* **Problem description**:
In the entries below, begin at the line that has "device (joins hotspot).", stop after the line that has "Pour un réel", and output those lines exactly with no pictures.

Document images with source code
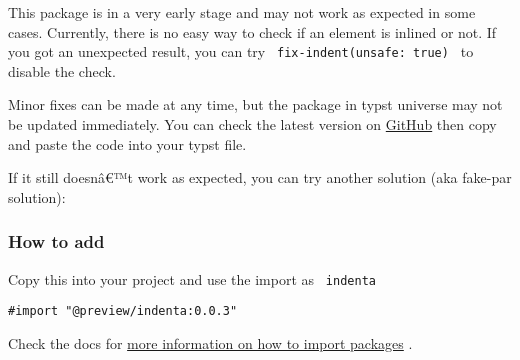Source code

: \begin{Shaded}
\begin{Highlighting}[]
\NormalTok{\#block[\#set text(fill: red)}



\NormalTok{]}
\end{Highlighting}
\end{Shaded}

This package is in a very early stage and may not work as expected in
some cases. Currently, there is no easy way to check if an element is
inlined or not. If you got an unexpected result, you can try
\texttt{\ fix-indent(unsafe:\ true)\ } to disable the check.

Minor fixes can be made at any time, but the package in typst universe
may not be updated immediately. You can check the latest version on
\href{https://github.com/flaribbit/indenta}{GitHub} then copy and paste
the code into your typst file.

If it still doesnâ€™t work as expected, you can try another solution
(aka fake-par solution):

\begin{Shaded}
\begin{Highlighting}[]
\end{Highlighting}
\end{Shaded}

\subsubsection{How to add}\label{how-to-add}

Copy this into your project and use the import as \texttt{\ indenta\ }

\begin{verbatim}
#import "@preview/indenta:0.0.3"
\end{verbatim}



Check the docs for
\href{https://typst.app/docs/reference/scripting/\#packages}{more
information on how to import packages} .

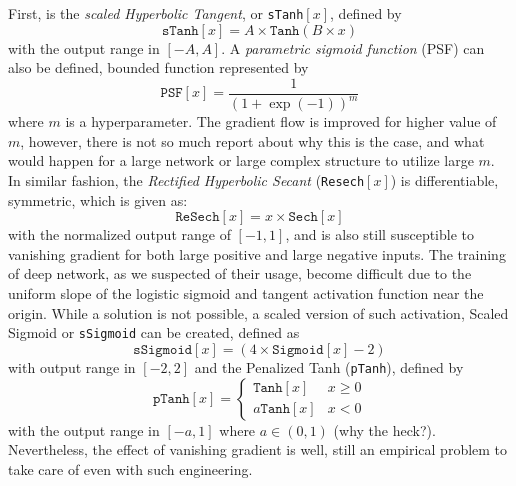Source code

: First, is the \textit{scaled Hyperbolic Tangent}, or \texttt{sTanh}$[x]$, defined by 
\begin{equation}
    \texttt{sTanh}[x] = A\times \texttt{Tanh}(B\times x)
\end{equation}
with the output range in $[-A,A]$. A \textit{parametric sigmoid function} (PSF) can also be defined, bounded function represented by 
\begin{equation}
    \texttt{PSF}[x] = \frac{1}{(1+\exp{(-1)})^{m}}
\end{equation}
where $m$ is a hyperparameter. The gradient flow is improved for higher value of $m$, however, there is not so much report about why this is the case, and what would happen for a large network or large complex structure to utilize large $m$. In similar fashion, the \textit{Rectified Hyperbolic Secant} (\texttt{Resech}$[x]$) is differentiable, symmetric, which is given as: 
\begin{equation}
    \texttt{ReSech}[x] = x\times \texttt{Sech}[x]
\end{equation}
with the normalized output range of $[-1,1]$, and is also still susceptible to vanishing gradient for both large positive and large negative inputs. The training of deep network, as we suspected of their usage, become difficult due to the uniform slope of the logistic sigmoid and tangent activation function near the origin. While a solution is not possible, a scaled version of such activation, Scaled Sigmoid or \texttt{sSigmoid} can be created, defined as 
\begin{equation}
    \texttt{sSigmoid}[x] = (4\times \texttt{Sigmoid}[x]-2)
\end{equation}
with output range in $[-2,2]$ and the Penalized Tanh (\texttt{pTanh}), defined by 
\begin{equation}
    \texttt{pTanh}[x] = \begin{cases}
        \texttt{Tanh}[x] & x \geq 0 \\
        a\texttt{Tanh}[x] & x < 0
    \end{cases}
\end{equation}
with the output range in $[-a,1]$ where $a\in(0,1)$ (why the heck?). Nevertheless, the effect of vanishing gradient is well, still an empirical problem to take care of even with such engineering. 

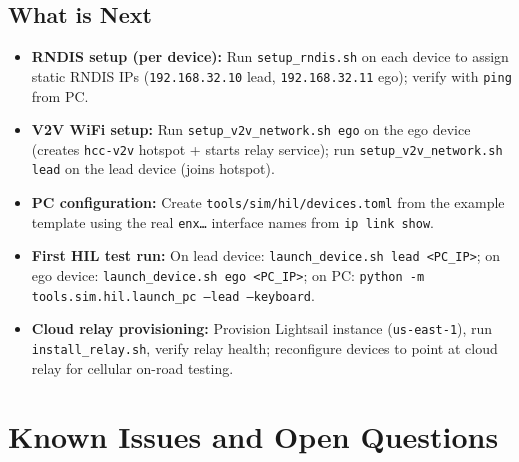\documentclass[12pt]{article}
\begin{document}
\subsection{What is Next}
\begin{itemize}
  \item \textbf{RNDIS setup (per device):} Run \texttt{setup\_rndis.sh} on each device to assign static RNDIS IPs (\texttt{192.168.32.10} lead, \texttt{192.168.32.11} ego); verify with \texttt{ping} from PC.
  \item \textbf{V2V WiFi setup:} Run \texttt{setup\_v2v\_network.sh ego} on the ego device (creates \texttt{hcc-v2v} hotspot + starts relay service); run \texttt{setup\_v2v\_network.sh lead} on the lead device (joins hotspot).
  \item \textbf{PC configuration:} Create \texttt{tools/sim/hil/devices.toml} from the example template using the real \texttt{enx\ldots} interface names from \texttt{ip link show}.
  \item \textbf{First HIL test run:} On lead device: \texttt{launch\_device.sh lead <PC\_IP>}; on ego device: \texttt{launch\_device.sh ego <PC\_IP>}; on PC: \texttt{python -m tools.sim.hil.launch\_pc --lead --keyboard}.
  \item \textbf{Cloud relay provisioning:} Provision Lightsail instance (\texttt{us-east-1}), run \texttt{install\_relay.sh}, verify relay health; reconfigure devices to point at cloud relay for cellular on-road testing.
\end{itemize}


\section{Known Issues and Open Questions}
\end{document}
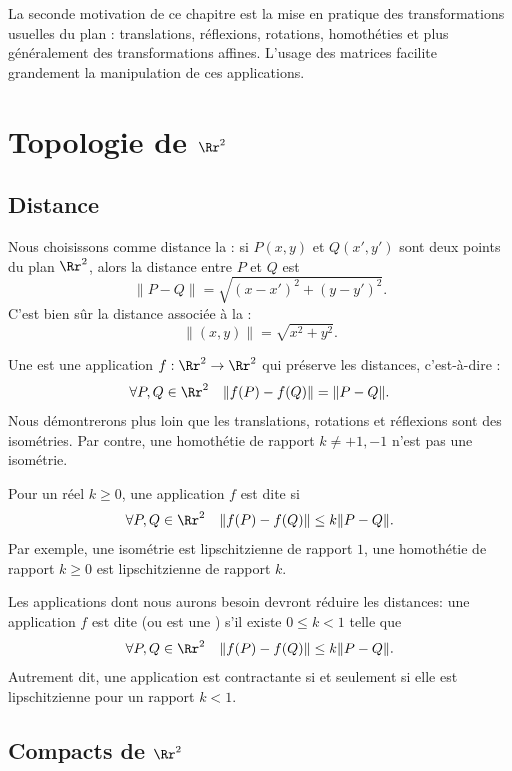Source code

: \documentclass[11pt,class=report,crop=false]{standalone}
\begin{document}
La seconde motivation de ce chapitre est la mise en pratique des transformations usuelles du plan :
translations, réflexions, rotations, homothéties et plus généralement des transformations affines.
L'usage des matrices facilite grandement la manipulation de ces applications.


\section{Topologie de $\Rr^2$}

\subsection{Distance}

Nous choisissons comme distance la  : si $P(x,y)$
et $Q(x',y')$ sont deux points du plan $\Rr^2$, alors la distance entre 
$P$ et $Q$ est
$$\| P - Q\| = \sqrt{(x-x')^2+(y-y')^2}.$$
C'est bien sûr la distance associée à la  :
$$\|(x,y)\| = \sqrt{x^2+y^2}.$$

Une  est une application $f : \Rr^2 \to \Rr^2$ qui
préserve les distances, c'est-à-dire :
$$\forall P,Q \in \Rr^2 \quad \|f(P)-f(Q)\| = \|P-Q\|.$$
Nous démontrerons plus loin que les translations, rotations et réflexions sont des isométries.
Par contre, une homothétie de rapport $k\neq +1,-1$ n'est pas une isométrie.


Pour un réel $k\ge 0$, une application $f$ est dite 
si 
$$\forall P,Q \in\Rr^2 \quad \|f(P)-f(Q)\| \le k \|P-Q\|.$$
Par exemple,  une isométrie est lipschitzienne de rapport $1$,
une homothétie de rapport $k\ge 0$
est lipschitzienne de rapport $k$.

Les applications dont nous aurons besoin devront réduire les distances:
une application $f$ est dite  (ou est une ) s'il existe $0 \le k<1$
telle que 
$$\forall P,Q \in\Rr^2 \quad \|f(P)-f(Q)\| \le k \|P-Q\|.$$
Autrement dit, une application est contractante si et seulement si elle est lipschitzienne
pour un rapport $k<1$.

\subsection{Compacts de $\Rr^2$}
\end{document}

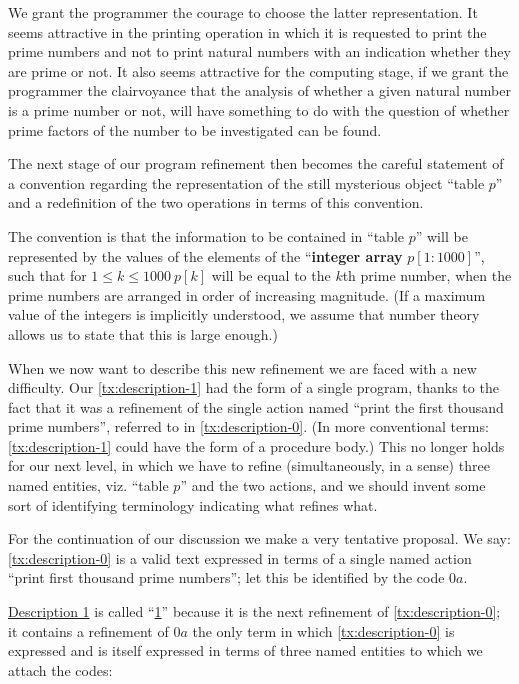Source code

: We grant the programmer the courage to choose the latter representation. It seems attractive in the printing operation in which it is requested to print the prime numbers and not to print natural numbers with an indication whether they are prime or not. It also seems attractive for the computing stage, if we grant the programmer the clairvoyance that the analysis of whether a given natural number is a prime number or not, will have something to do with the question of whether prime factors of the number to be investigated can be found.

The next stage of our program refinement then becomes the careful statement of a convention regarding the representation of the still mysterious object ``table $p$'' and a redefinition of the two operations in terms of this convention.

The convention is that the information to be contained in ``table $p$'' will be represented by the values of the elements of the ``\textbf{integer array} $p[1 : 1000]$'', such that for $1 \leqslant k \leqslant 1000\ p[k]$ will be equal to the $k$th prime number, when the prime numbers are arranged in order of increasing magnitude. (If a maximum value of the integers is implicitly understood, we assume that number theory allows us to state that this is large enough.)

When we now want to describe this new refinement we are faced with a new difficulty. Our \ref{tx:description-1} had the form of a single program, thanks to the fact that it was a refinement of the single action named ``print the first thousand prime numbers'', referred to in \ref{tx:description-0}. (In more conventional terms: \ref{tx:description-1} could have the form of a procedure body.) This no longer holds for our next level, in which we have to refine (simultaneously, in a sense) three named entities, viz. ``table $p$'' and the two actions, and we should invent some sort of identifying terminology indicating what refines what.

For the continuation of our discussion we make a very tentative proposal. We say: \ref{tx:description-0} is a valid text expressed in terms of a single named action ``print first thousand prime numbers''; let this be identified by the code $0a$.

\hyperref[tx:description-1]{Description 1} is called ``\hyperref[tx:description-1]{1}'' because it is the next refinement of \ref{tx:description-0}; it contains a refinement of $0a$ \textemdash{}  the only term in which \ref{tx:description-0} is expressed \textemdash{}  and is itself expressed in terms of three named entities to which we attach the codes:


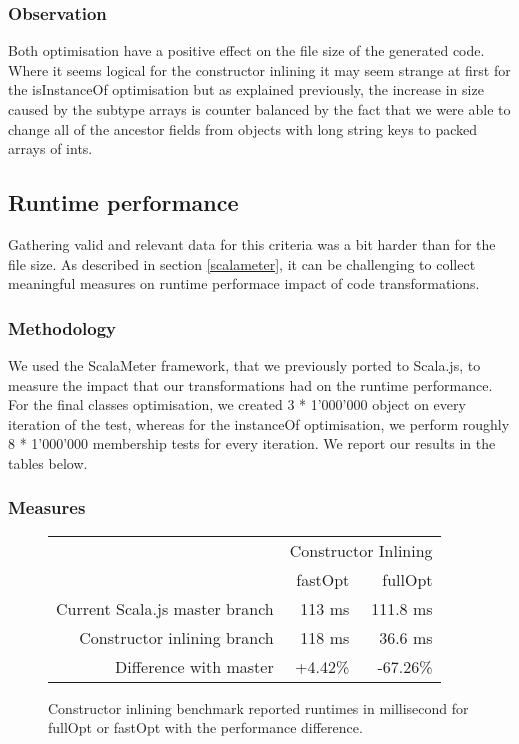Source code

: \subsubsection{Observation}
Both optimisation have a positive effect on the file size of the generated
code. Where it seems logical for the constructor inlining it may seem
strange at first for the isInstanceOf optimisation but as explained previously,
the increase in size caused by the subtype arrays is counter balanced by the
fact that we were able to change all of the ancestor fields from objects with
long string keys to packed arrays of ints.

\subsection{Runtime performance}
Gathering valid and relevant data for this criteria was a bit harder than for
the file size. As described in section \ref{scalameter}, it can be challenging
to collect meaningful measures on runtime performace impact of code
transformations.

\subsubsection{Methodology}
We used the ScalaMeter framework, that we previously ported to Scala.js, to
measure the impact that our transformations had on the runtime performance.
For the final classes optimisation, we created 3 * 1'000'000 object on every
iteration of the test, whereas for the instanceOf optimisation, we perform
roughly 8 * 1'000'000 membership tests for every iteration. We report our
results in the tables below.


\subsubsection{Measures}

\begin{figure}[H]
  \centering
  \begin{tabular}{ | r | r | r | }\hline
    & \multicolumn{2}{|c|}{Constructor Inlining} \\
    & fastOpt & fullOpt \\ \hline
    Current Scala.js master branch & 113 ms & 111.8 ms\\
\hline \hline
    Constructor inlining branch & 118 ms & 36.6 ms \\ \hline
    Difference with master & +4.42\% & -67.26\%\\ \hline
 \end{tabular}
  \captionsetup{justification=centering}
  \caption{Constructor inlining benchmark reported runtimes in millisecond for
fullOpt or fastOpt with the performance difference.}
  \label{fig:run_times_ctor}
\end{figure}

* **Problem solution**:
  \item \textbf{V2V WiFi setup:} Run \texttt{setup\_v2v\_network.sh ego} on the ego device (creates \texttt{hcc-v2v} hotspot + starts relay service); run \texttt{setup\_v2v\_network.sh lead} on the lead device (joins hotspot).
  \item \textbf{PC configuration:} Create \texttt{tools/sim/hil/devices.toml} from the example template using the real \texttt{enx\ldots} interface names from \texttt{ip link show}.
  \item \textbf{First HIL test run:} On lead device: \texttt{launch\_device.sh lead <PC\_IP>}; on ego device: \texttt{launch\_device.sh ego <PC\_IP>}; on PC: \texttt{python -m tools.sim.hil.launch\_pc --lead --keyboard}.
  \item \textbf{Cloud relay provisioning:} Provision Lightsail instance (\texttt{us-east-1}), run \texttt{install\_relay.sh}, verify relay health; reconfigure devices to point at cloud relay for cellular on-road testing.
\end{itemize}


\section{Known Issues and Open Questions}
\end{document}
Source code

: \documentclass[11pt,class=report,crop=false]{standalone}
\begin{document}
La seconde motivation de ce chapitre est la mise en pratique des transformations usuelles du plan :
translations, réflexions, rotations, homothéties et plus généralement des transformations affines.
L'usage des matrices facilite grandement la manipulation de ces applications.


\section{Topologie de $\Rr^2$}

\subsection{Distance}

Nous choisissons comme distance la  : si $P(x,y)$
et $Q(x',y')$ sont deux points du plan $\Rr^2$, alors la distance entre 
$P$ et $Q$ est
$$\| P - Q\| = \sqrt{(x-x')^2+(y-y')^2}.$$
C'est bien sûr la distance associée à la  :
$$\|(x,y)\| = \sqrt{x^2+y^2}.$$

Une  est une application $f : \Rr^2 \to \Rr^2$ qui
préserve les distances, c'est-à-dire :
$$\forall P,Q \in \Rr^2 \quad \|f(P)-f(Q)\| = \|P-Q\|.$$
Nous démontrerons plus loin que les translations, rotations et réflexions sont des isométries.
Par contre, une homothétie de rapport $k\neq +1,-1$ n'est pas une isométrie.


Pour un réel $k\ge 0$, une application $f$ est dite 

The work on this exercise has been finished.